▶ [What is being asked]
Search the records that follow and extract every line containing the string "Front".

Plain-text document sources
⁂

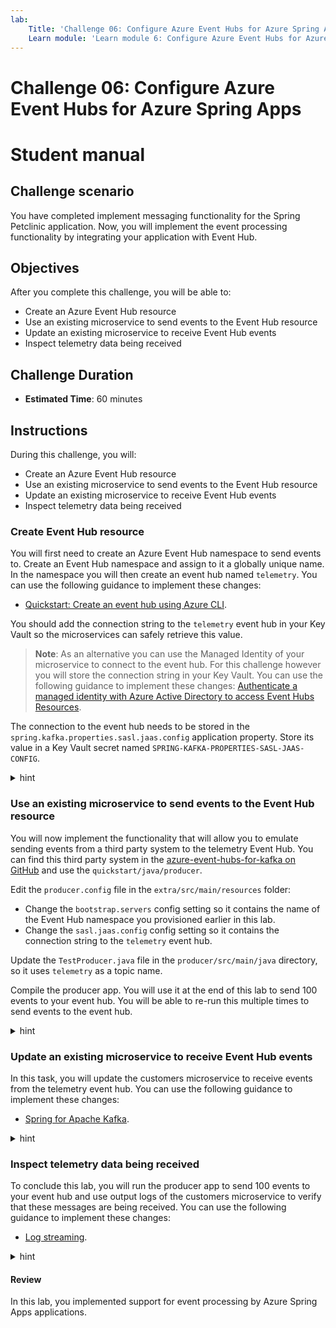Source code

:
 ```yaml
---
lab:
    Title: 'Challenge 06: Configure Azure Event Hubs for Azure Spring Apps'
    Learn module: 'Learn module 6: Configure Azure Event Hubs for Azure Spring Apps'
---
```


# Challenge 06: Configure Azure Event Hubs for Azure Spring Apps

# Student manual

## Challenge scenario

You have completed implement messaging functionality for the Spring Petclinic application. Now, you will implement the event processing functionality by integrating your application with Event Hub.

## Objectives

After you complete this challenge, you will be able to:

- Create an Azure Event Hub resource
- Use an existing microservice to send events to the Event Hub resource
- Update an existing microservice to receive Event Hub events
- Inspect telemetry data being received

## Challenge Duration

- **Estimated Time**: 60 minutes

## Instructions

During this challenge, you will:

- Create an Azure Event Hub resource
- Use an existing microservice to send events to the Event Hub resource
- Update an existing microservice to receive Event Hub events
- Inspect telemetry data being received

### Create Event Hub resource

You will first need to create an Azure Event Hub namespace to send events to. Create an Event Hub namespace and assign to it a globally unique name. In the namespace you will then create an event hub named `telemetry`. You can use the following guidance to implement these changes:

- [Quickstart: Create an event hub using Azure CLI](https://docs.microsoft.com/azure/event-hubs/event-hubs-quickstart-cli).

You should add the connection string to the `telemetry` event hub in your Key Vault so the microservices can safely retrieve this value.

   > **Note**: As an alternative you can use the Managed Identity of your microservice to connect to the event hub. For this challenge however you will store the connection string in your Key Vault. You can use the following guidance to implement these changes: [Authenticate a managed identity with Azure Active Directory to access Event Hubs Resources](https://docs.microsoft.com/azure/event-hubs/authenticate-managed-identity?tabs=latest).

The connection to the event hub needs to be stored in the `spring.kafka.properties.sasl.jaas.config` application property. Store its value in a Key Vault secret named `SPRING-KAFKA-PROPERTIES-SASL-JAAS-CONFIG`.

<details>
<summary>hint</summary>
<br/>

1. On your lab computer, in the Git Bash window, from the Git Bash prompt, run the following command to create an Event Hub namespace. The name you use for your namespace should be globally unique, so adjust it accordingly in case the randomly generated name is already in use.

   ```bash
   EVENTHUBS_NAMESPACE=springappseh$UNIQUEID

   az eventhubs namespace create \
     --resource-group $RESOURCE_GROUP \
     --name $EVENTHUBS_NAMESPACE \
     --location $LOCATION
   ```

1. Next, create an event hub named `telemetry` in the newly created namespace.

   ```bash
   EVENTHUB_NAME=telemetry

   az eventhubs eventhub create \
     --name $EVENTHUB_NAME \
     --resource-group $RESOURCE_GROUP \
     --namespace-name $EVENTHUBS_NAMESPACE
   ```

1. Create a new authorization rule for sending and listening to the `telemetry` event hub.

   ```bash
   RULE_NAME=listensendrule

   az eventhubs eventhub authorization-rule create \
     --resource-group $RESOURCE_GROUP \
     --namespace-name $EVENTHUBS_NAMESPACE \
     --eventhub-name $EVENTHUB_NAME \
     --name $RULE_NAME \
     --rights Listen Send
   ```

1. Retrieve the connection string for this authorization rule in an environment variable.

   ```bash
   EVENTHUB_CONNECTIONSTRING=$(az eventhubs eventhub authorization-rule keys list \
       --resource-group $RESOURCE_GROUP \
       --namespace-name $EVENTHUBS_NAMESPACE \
       --eventhub-name $EVENTHUB_NAME \
       --name $RULE_NAME \
       --query primaryConnectionString \
       --output tsv)
   ```

1. Display the value of the connection string and verify that it only allows access to your `telemetry` eventhub.

   ```bash
   echo $EVENTHUB_CONNECTIONSTRING
   ```

   > **Note**: The connection string should have the following format (where the `<event-hub-namespace>` placeholder represents the name of your Event Hub namespace and the `<shared-access-key>` placeholder represents a Shared Access Signature value corresponding to the `listensendrule` access key):

   ```txt
   Endpoint=sb://<event-hub-namespace>.servicebus.windows.net/;SharedAccessKeyName=listensendrule;SharedAccessKey=<shared-access-key>;EntityPath=telemetry
   ```

1. From the Git Bash window, in your local application repository, use your favorite text editor to create a file named `secretfile.txt` with the following content and replace the `<connection-string>` placeholder with the value of the connection string you displayed in the previous step, excluding the trailing string `;EntityPath=telemetry`:

   ```txt
   org.apache.kafka.common.security.plain.PlainLoginModule required username="$ConnectionString" password="<connection-string>";
   ```

1. Save the file.

1. Create a new Key Vault secret for this connection string.

   ```bash
   az keyvault secret set \
       --name SPRING-KAFKA-PROPERTIES-SASL-JAAS-CONFIG \
       --file secretfile.txt \
       --vault-name $KEYVAULT_NAME
   ```

1. In your configuration repository's `application.yml` file, add the kafka configuration in the `spring` section by appending the following YAML fragment (make sure to replace the `<eventhub-namespace>` placeholder in the value of the `bootstrap-servers` parameter):

   ```yaml
     kafka:
       bootstrap-servers: <eventhub-namespace>.servicebus.windows.net:9093
       client-id: first-service
       group-id: $Default
       properties:
         sasl.jaas.config: 
         sasl.mechanism: PLAIN
         security.protocol: SASL_SSL
         spring.json:
           use.type.headers: false
           value.default.type: com.targa.labs.dev.telemetrystation.Message
   ```

   > **Note**: Particular attention to indentation as shown above is important: `kafka` should be at the same indentation level as `config`, `jms`, `datasource` and `cloud`. The resulting content should have the following format:

   ```yaml
   spring:
     config:
       activate:
         on-profile: mysql
     jms:
       servicebus:
         connection-string: ${spring.jms.servicebus.connection-string}
         idle-timeout: 60000
         pricing-tier: premium
     datasource:
       schema: classpath*:db/mysql/schema.sql
       data: classpath*:db/mysql/data.sql
       url: jdbc:mysql://<your-database>.mysql.database.azure.com:3306/petclinic?useSSL=true
       initialization-mode: ALWAYS
     kafka:
       bootstrap-servers: <eventhub-namespace>.servicebus.windows.net:9093
       client-id: first-service
       group-id: $Default
       properties:
         sasl.jaas.config:
         sasl.mechanism: PLAIN
         security.protocol: SASL_SSL
         spring.json:
         use.type.headers: false
         value.default.type: com.targa.labs.dev.telemetrystation.Message
     cloud:
       azure:
         keyvault:
           secret:
             property-source-enabled: true
             property-sources:
               - name: key-vault-property-souece-1
                 endpoint: https://<your-keyvault>.vault.azure.net/
                 credential.managed-identity-enabled: true
   ```

1. Commit and push your changes to the remote repository.

   ```bash
   cd ~/projects/spring-petclinic-microservices-config
   git add .
   git commit -m 'added event hub'
   git push
   ```

</details>

### Use an existing microservice to send events to the Event Hub resource

You will now implement the functionality that will allow you to emulate sending events from a third party system to the telemetry Event Hub. You can find this third party system in the [azure-event-hubs-for-kafka on GitHub](https://github.com/Azure/azure-event-hubs-for-kafka) and use the `quickstart/java/producer`.

Edit the `producer.config` file in the `extra/src/main/resources` folder:
- Change the `bootstrap.servers` config setting so it contains the name of the Event Hub namespace you provisioned earlier in this lab.
- Change the `sasl.jaas.config` config setting so it contains the connection string to the `telemetry` event hub.

Update the `TestProducer.java` file in the `producer/src/main/java` directory, so it uses `telemetry` as a topic name.

Compile the producer app. You will use it at the end of this lab to send 100 events to your event hub. You will be able to re-run this multiple times to send events to the event hub.

<details>
<summary>hint</summary>
<br/>

1. From the Git Bash shell in the `projects` folder, clone the [azure-event-hubs-for-kafka on GitHub](https://github.com/Azure/azure-event-hubs-for-kafka) project.

   ```bash
   cd ~/projects
   git clone https://github.com/Azure/azure-event-hubs-for-kafka
   ```

1. In your projects folder, use your favorite text editor to open the **azure-event-hubs-for-kafka/quickstart/java/producer/src/main/resources/producer.config** file. Change line 1 by replacing the `mynamespace` placeholder with the name of the Event Hub namespace you provisioned earlier in this lab.

   ```yaml
   bootstrap.servers=mynamespace.servicebus.windows.net:9093
   ```

1. Change line 4 by replacing the password value with the value of the connection string to the `telemetry` event hub. This value should match the output of the `$EVENTHUB_CONNECTIONSTRING` environment variable.

   ```yaml
   sasl.jaas.config=org.apache.kafka.common.security.plain.PlainLoginModule required username="$ConnectionString" password="Endpoint=sb://mynamespace.servicebus.windows.net/;SharedAccessKeyName=XXXXXX;SharedAccessKey=XXXXXX;EntityPath=telemetry";
   ```

1. Save the changes to the file.

1. Open the `TestProducer.java` file in the `azure-event-hubs-for-kafka/quickstart/java/producer/src/main/java` directory. Verify that line 16 uses `telemetry` as topic name.

   ```java
       private final static String TOPIC = "telemetry";
   ```

1. From the Git Bash window, set the current working directory to the `azure-event-hubs-for-kafka/quickstart/java/producer` folder and run a maven build.

   ```bash
   cd ~/projects/azure-event-hubs-for-kafka/quickstart/java/producer
   mvn clean package
   ```

</details>

### Update an existing microservice to receive Event Hub events

In this task, you will update the customers microservice to receive events from the telemetry event hub. You can use the following guidance to implement these changes:

- [Spring for Apache Kafka](https://docs.spring.io/spring-kafka/reference/html/).

<details>
<summary>hint</summary>
<br/>

1. In your local application repository, use your favorite text editor to open the `pom.xml` file of the `spring-petclinic-customers-service` microservice, add to it another dependency element within the `<!-- Spring Cloud -->` section of the `<dependencies>` element, and save the change:

   ```xml
           <dependency>
               <groupId>org.springframework.kafka</groupId>
               <artifactId>spring-kafka</artifactId>
           </dependency>
   ```

1. In the `spring-petclinic-microservices/spring-petclinic-customers-service/src/main/java/org/springframework/samples/petclinic/customers` folder, create a directory named `services`. Next, in this directory, create an `EventHubListener.java` class file with the following code:

   ```java
   package org.springframework.samples.petclinic.customers.services;

   import org.slf4j.Logger;
   import org.slf4j.LoggerFactory;
   import org.springframework.kafka.annotation.KafkaListener;
   import org.springframework.stereotype.Service;

   @Service
   public class EventHubListener {

      private static final Logger log = LoggerFactory.getLogger(EventHubListener.class);

      @KafkaListener(topics = "telemetry", groupId = "$Default")
        public void receive(String in) {
           log.info("Received message from kafka queue: {}",in);
           System.out.println(in);
       }
   } 
   ```

   > **Note**: This class uses the `KafkaListener` annotation to start listening to an event hub using the `$Default` group of the `telemetry` event hub. The received messages are written to the log as info messages.

1. In the Git Bash window, navigate back to the root folder of the spring petclinic repository and rebuild the application.

   ```bash
   cd ~/projects/spring-petclinic-microservices/
   mvn clean package -DskipTests
   ```

1. Redeploy the `customers-service` microservice to Azure Spring Apps.

   ```bash
   az spring app deploy \
     --service $SPRING_APPS_SERVICE \
     --resource-group $RESOURCE_GROUP \
     --name customers-service \
     --no-wait \
     --artifact-path spring-petclinic-customers-service/target/spring-petclinic-customers-service-2.6.11.jar \
     --env SPRING_PROFILES_ACTIVE=mysql
   ```

</details>

### Inspect telemetry data being received

To conclude this lab, you will run the producer app to send 100 events to your event hub and use output logs of the customers microservice to verify that these messages are being received. You can use the following guidance to implement these changes:

- [Log streaming](https://docs.microsoft.com/azure/spring-cloud/quickstart-logs-metrics-tracing?tabs=Azure-CLI&pivots=programming-language-java#log-streaming-1).

<details>
<summary>hint</summary>
<br/>

1. In the Git Bash window, set the current working directory to the `events` folder and run the `TestProducer` application.

   ```bash
   cd ~/projects/azure-event-hubs-for-kafka/quickstart/java/producer
   mvn exec:java -Dexec.mainClass="TestProducer"
   ```

1. Verify that the output indicates that 100 events were sent to the `telemetry` event hub.

1. Press the `Ctrl+C` key combination to return to the command prompt.

1. From the same Git Bash window, run the following command to start the log stream output for the `customers-service`.

   ```bash
   az spring app logs -f --service $SPRING_APPS_SERVICE \
       --resource-group $RESOURCE_GROUP \
       --name customers-service
   ```

1. Review the output and verify that it contains the output that has the following format:

   ```txt
   2022-05-27 12:26:10.520  INFO 1 --- [ntainer#0-0-C-1] o.s.s.p.c.services.EventHubListener      : Received message from kafka queue: Test Data #1 
   Test Data #1
   ```

1. Switch to the web browser displaying the Azure portal, navigate to the page of the resource group containing resources you provisioned in this lab, and select the entry representing your Event Hub namespace.

   > **Note**: In case you don't see your Event Hub namespace in the list, select the refresh button.

1. On the Event Hub namespace page, in the navigation menu, in the **Entities** section, select **Event Hubs** and then select the `telemetry` event hub entry.

1. On the **Overview** page, review the **Messages** graph to verify that it includes metrics representing incoming and outgoing messages.

</details>

#### Review

In this lab, you implemented support for event processing by Azure Spring Apps applications.
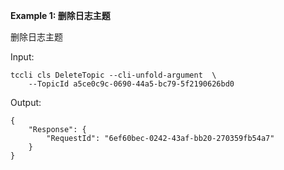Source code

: **Example 1: 删除日志主题**

删除日志主题

Input: 

```
tccli cls DeleteTopic --cli-unfold-argument  \
    --TopicId a5ce0c9c-0690-44a5-bc79-5f2190626bd0
```

Output: 
```
{
    "Response": {
        "RequestId": "6ef60bec-0242-43af-bb20-270359fb54a7"
    }
}
```

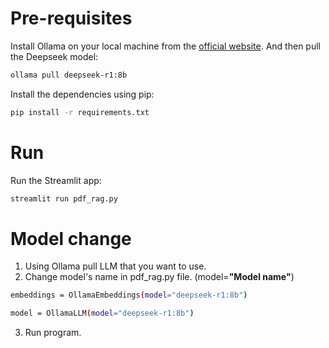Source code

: 
# Pre-requisites
Install Ollama on your local machine from the [official website](https://ollama.com/). And then pull the Deepseek model:

```bash
ollama pull deepseek-r1:8b
```

Install the dependencies using pip:

```bash
pip install -r requirements.txt
```

# Run
Run the Streamlit app:

```bash
streamlit run pdf_rag.py
```

# Model change 
1. Using Ollama pull LLM that you want to use.
2. Change model's name in pdf_rag.py file. (model=**"Model name"**)
```bash
embeddings = OllamaEmbeddings(model="deepseek-r1:8b")

model = OllamaLLM(model="deepseek-r1:8b")
```
3. Run program.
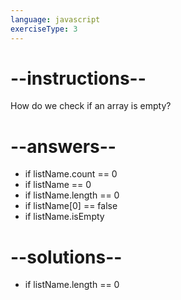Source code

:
 ```yaml
---
language: javascript
exerciseType: 3
---
```


# --instructions--

How do we check if an array is empty?

# --answers--

- if listName.count == 0
- if listName == 0
- if listName.length == 0
- if listName[0] == false
- if listName.isEmpty

# --solutions--

- if listName.length == 0

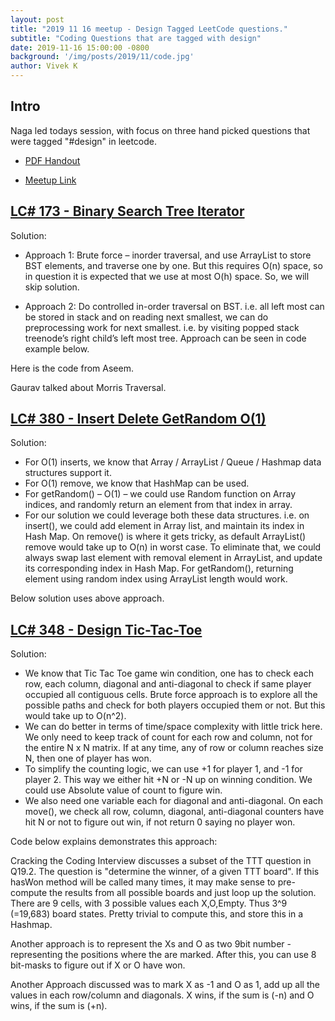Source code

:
 ```yaml
---
layout: post
title: "2019 11 16 meetup - Design Tagged LeetCode questions."
subtitle: "Coding Questions that are tagged with design"
date: 2019-11-16 15:00:00 -0800
background: '/img/posts/2019/11/code.jpg'
author: Vivek K
---
```


## Intro
Naga led todays session, with focus on three hand picked questions that were tagged "#design" in leetcode. 
* [PDF Handout][5]

* [Meetup Link][4]

## [LC# 173 - Binary Search Tree Iterator][1]
Solution:
* Approach 1: Brute force – inorder traversal, and use ArrayList to store BST elements, and traverse one by one. But this requires O(n) space, so in question it is expected that we use at most O(h) space. So, we will skip solution.

* Approach 2: Do controlled in-order traversal on BST. i.e. all left most can be stored in stack and on reading next smallest, we can do preprocessing work for next smallest. i.e. by visiting popped stack treenode’s right child’s left most tree. Approach can be seen in code example below.

Here is the code from Aseem.

<script src="https://gist.github.com/vivek-sdeskills/cdf43529054446fb7a49891bb744d763.js"></script>

Gaurav talked about Morris Traversal.

## [LC# 380 - Insert Delete GetRandom O(1)][2]
Solution:
* For O(1) inserts, we know that Array / ArrayList / Queue / Hashmap data structures support it.
* For O(1) remove, we know that HashMap can be used.
* For getRandom() – O(1) – we could use Random function on Array indices, and randomly return an element from that index in array.
* For our solution we could leverage both these data structures. i.e. on insert(), we could add element in Array list, and maintain its index in Hash Map. On remove() is where it gets tricky, as default ArrayList() remove would take up to O(n) in worst case. To eliminate that, we could always swap last element with removal element in ArrayList, and update its corresponding index in Hash Map. For getRandom(), returning element using random index using ArrayList length would work.

Below solution uses above approach.
<script src="https://gist.github.com/vivek-sdeskills/60a8a5cf79b26f4d338f7b05cb2c3c4c.js"></script>

## [LC# 348 - Design Tic-Tac-Toe][3]
Solution:
* We know that Tic Tac Toe game win condition, one has to check each row, each column, diagonal and anti-diagonal to check if same player occupied all contiguous cells. Brute force approach is to explore all the possible paths and check for both players occupied them or not. But this would take up to O(n^2).
* We can do better in terms of time/space complexity with little trick here. We only need to keep track of count for each row and column, not for the entire N x N matrix. If at any time, any of row or column reaches size N, then one of player has won. 
* To simplify the counting logic, we can use +1 for player 1, and -1 for player 2. This way we either hit +N or -N up on winning condition. We could use Absolute value of count to figure win. 
* We also need one variable each for diagonal and anti-diagonal. On each move(), we check all row, column, diagonal, anti-diagonal counters have hit N or not to figure out win, if not return 0 saying no player won.

Code below explains demonstrates this approach:
<script src="https://gist.github.com/vivek-sdeskills/ef68b4163cc3d6002655bcb9d7b0ceb0.js"></script>

Cracking the Coding Interview discusses a subset of the TTT question in Q19.2. The question is "determine the winner, of a given TTT board".  If this hasWon method will be called many times, it may make sense to pre-compute the results from all possible boards and just loop up the solution. There are 9 cells, with 3 possible values each X,O,Empty. Thus 3^9 (=19,683) board states. Pretty trivial to compute this, and store this in a Hashmap.

Another approach is to represent the Xs and O as two 9bit number - representing the positions where the are marked. After this, you can use 8 bit-masks to figure out if X or O have won.

Another Approach discussed was to mark X as -1 and O as 1, add up all the values in each row/column and diagonals. X wins, if the sum is (-n) and O wins, if the sum is (+n).



[1]: https://leetcode.com/problems/binary-search-tree-iterator/
[2]: https://leetcode.com/problems/insert-delete-getrandom-o1/
[3]: https://leetcode.com/problems/design-tic-tac-toe/
[4]: https://www.meetup.com/skillets/events/bjvsdryzpbvb/
[5]: https://jmpto.us/2019-11-16-handout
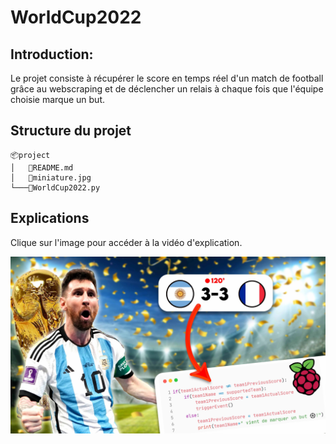 # WorldCup2022

## Introduction: 
Le projet consiste à récupérer le score en temps réel d'un match de football grâce au webscraping et de déclencher un relais à chaque fois que l'équipe choisie marque un but.

## Structure du projet
```
📦project
│   📜README.md
│   📜miniature.jpg
└───📜WorldCup2022.py
```

## Explications

Clique sur l'image pour accéder à la vidéo d'explication.

<span style="display:block;text-align:center">

[![](miniature.jpg#center)](https://youtu.be/cILiQp0iKlw)

</span>
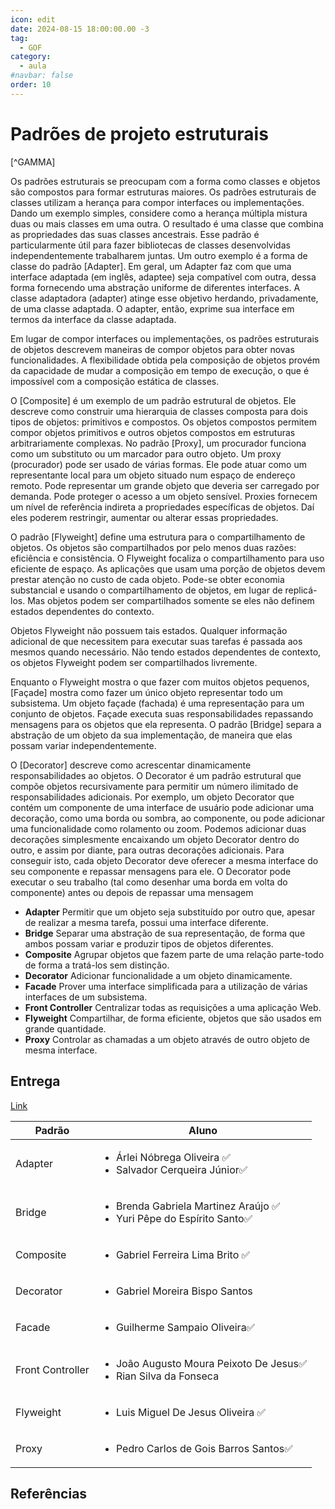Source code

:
 ```yaml
---
icon: edit
date: 2024-08-15 18:00:00.00 -3
tag:
  - GOF
category:
  - aula
#navbar: false
order: 10
---
```


# Padrões de projeto estruturais

[^GAMMA]


Os padrões estruturais se preocupam com a forma como classes e objetos são compostos para formar estruturas maiores. Os padrões estruturais de classes utilizam a herança para compor interfaces ou implementações. Dando um exemplo simples, considere como a herança múltipla mistura duas ou mais classes em uma outra. O resultado é uma classe que combina as propriedades das suas classes ancestrais. Esse padrão é particularmente útil para fazer bibliotecas de classes desenvolvidas independentemente trabalharem juntas. Um outro exemplo é a forma de classe do padrão [Adapter]. Em geral, um Adapter faz com que uma interface adaptada (em inglês, adaptee) seja compatível com outra, dessa forma fornecendo uma abstração uniforme de diferentes interfaces. A classe adaptadora (adapter) atinge esse objetivo herdando, privadamente, de uma classe adaptada. O adapter, então, exprime sua interface em termos da interface da classe adaptada.

Em lugar de compor interfaces ou implementações, os padrões estruturais de objetos descrevem maneiras de compor objetos para obter novas funcionalidades. A flexibilidade obtida pela composição de objetos provém da capacidade de mudar a composição em tempo de execução, o que é impossível com a composição estática de classes.

O [Composite] é um exemplo de um padrão estrutural de objetos. Ele descreve como construir uma hierarquia de classes composta para dois tipos de objetos: primitivos e compostos. Os objetos compostos permitem compor objetos primitivos e outros objetos compostos em estruturas arbitrariamente complexas. No padrão [Proxy], um procurador funciona como um substituto ou um marcador para outro objeto. Um proxy (procurador) pode ser usado de várias formas. Ele pode atuar como um representante local para um objeto situado num espaço de endereço remoto. Pode representar um grande objeto que deveria ser carregado por demanda. Pode proteger o acesso a um objeto sensível. Proxies fornecem um nível de referência indireta a propriedades específicas de objetos. Daí eles poderem restringir, aumentar ou alterar essas propriedades.

O padrão [Flyweight]  define uma estrutura para o compartilhamento de objetos. Os objetos são compartilhados por pelo menos duas razões: eficiência e consistência. O Flyweight focaliza o compartilhamento para uso eficiente de espaço. As aplicações que usam uma porção de objetos devem prestar atenção no custo de cada objeto. Pode-se obter economia substancial e usando o compartilhamento de objetos, em lugar de replicá-los. Mas objetos podem ser compartilhados somente se eles não definem estados dependentes do contexto.

Objetos Flyweight não possuem tais estados. Qualquer informação adicional de que necessitem para executar suas tarefas é passada aos mesmos quando necessário. Não tendo estados dependentes de contexto, os objetos Flyweight podem ser compartilhados livremente.

Enquanto o Flyweight mostra o que fazer com muitos objetos pequenos, [Façade] mostra como fazer um único objeto representar todo um subsistema. Um objeto façade (fachada) é uma representação para um conjunto de objetos. Façade executa suas responsabilidades repassando mensagens para os objetos que ela representa. O padrão [Bridge] separa a abstração de um objeto da sua implementação, de maneira que elas possam variar independentemente.

O [Decorator] descreve como acrescentar dinamicamente responsabilidades ao objetos. O Decorator é um padrão estrutural que compõe objetos recursivamente para permitir um número ilimitado de responsabilidades adicionais. Por exemplo, um objeto Decorator que contém um componente de uma interface de usuário pode adicionar uma decoração, como uma borda ou sombra, ao componente, ou pode adicionar uma funcionalidade como rolamento ou zoom. Podemos adicionar duas decorações simplesmente encaixando um objeto Decorator dentro do outro, e assim por diante, para outras decorações adicionais. Para conseguir isto, cada objeto Decorator deve oferecer a mesma interface do seu componente e repassar mensagens para ele. O Decorator pode executar o seu trabalho (tal como desenhar uma borda em volta do componente) antes ou depois de repassar uma mensagem



- **Adapter** Permitir que um objeto seja substituído por outro que, apesar de realizar a mesma tarefa, possui uma interface diferente.
- **Bridge** Separar uma abstração de sua representação, de forma que ambos possam variar e produzir tipos de objetos diferentes.
- **Composite** Agrupar objetos que fazem parte de uma relação parte-todo de forma a tratá-los sem distinção.
- **Decorator** Adicionar funcionalidade a um objeto dinamicamente.
- **Facade** Prover uma interface simplificada para a utilização de várias interfaces de um subsistema.
- **Front Controller** Centralizar todas as requisições a uma aplicação Web.
- **Flyweight** Compartilhar, de forma eficiente, objetos que são usados em grande quantidade.
- **Proxy** Controlar as chamadas a um objeto através de outro objeto de mesma interface.


## Entrega

[Link](https://classroom.github.com/a/hKgAqwgp)

| Padrão           | Aluno                                                                                  |
| ---------------- | -------------------------------------------------------------------------------------- |
| Adapter          | <ul><li>Árlei Nóbrega Oliveira ✅</li><li>Salvador Cerqueira Júnior✅</li></ul>             |
| Bridge           | <ul><li>Brenda Gabriela Martinez Araújo ✅</li><li>Yuri Pêpe do Espírito Santo✅</li></ul> |
| Composite        | <ul><li>Gabriel Ferreira Lima Brito  ✅</li></ul>                                         |
| Decorator        | <ul><li>Gabriel Moreira Bispo Santos</li></ul>                                         |
| Facade           | <ul><li>Guilherme Sampaio Oliveira✅</li></ul>                                           |
| Front Controller | <ul><li>João Augusto Moura Peixoto De Jesus✅</li><li>Rian Silva da Fonseca</li></ul>    |
| Flyweight        | <ul><li>Luis Miguel De Jesus Oliveira ✅</li></ul>                                        |
| Proxy            | <ul><li>Pedro Carlos de Gois Barros Santos✅</li></ul>                                   |




## Referências

<!-- @include: ../../includes/bib.md -->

⁂

▶ [Solution for this task]
- **Front Controller** Centralizar todas as requisições a uma aplicação Web.
| Front Controller | <ul><li>João Augusto Moura Peixoto De Jesus✅</li><li>Rian Silva da Fonseca</li></ul>    |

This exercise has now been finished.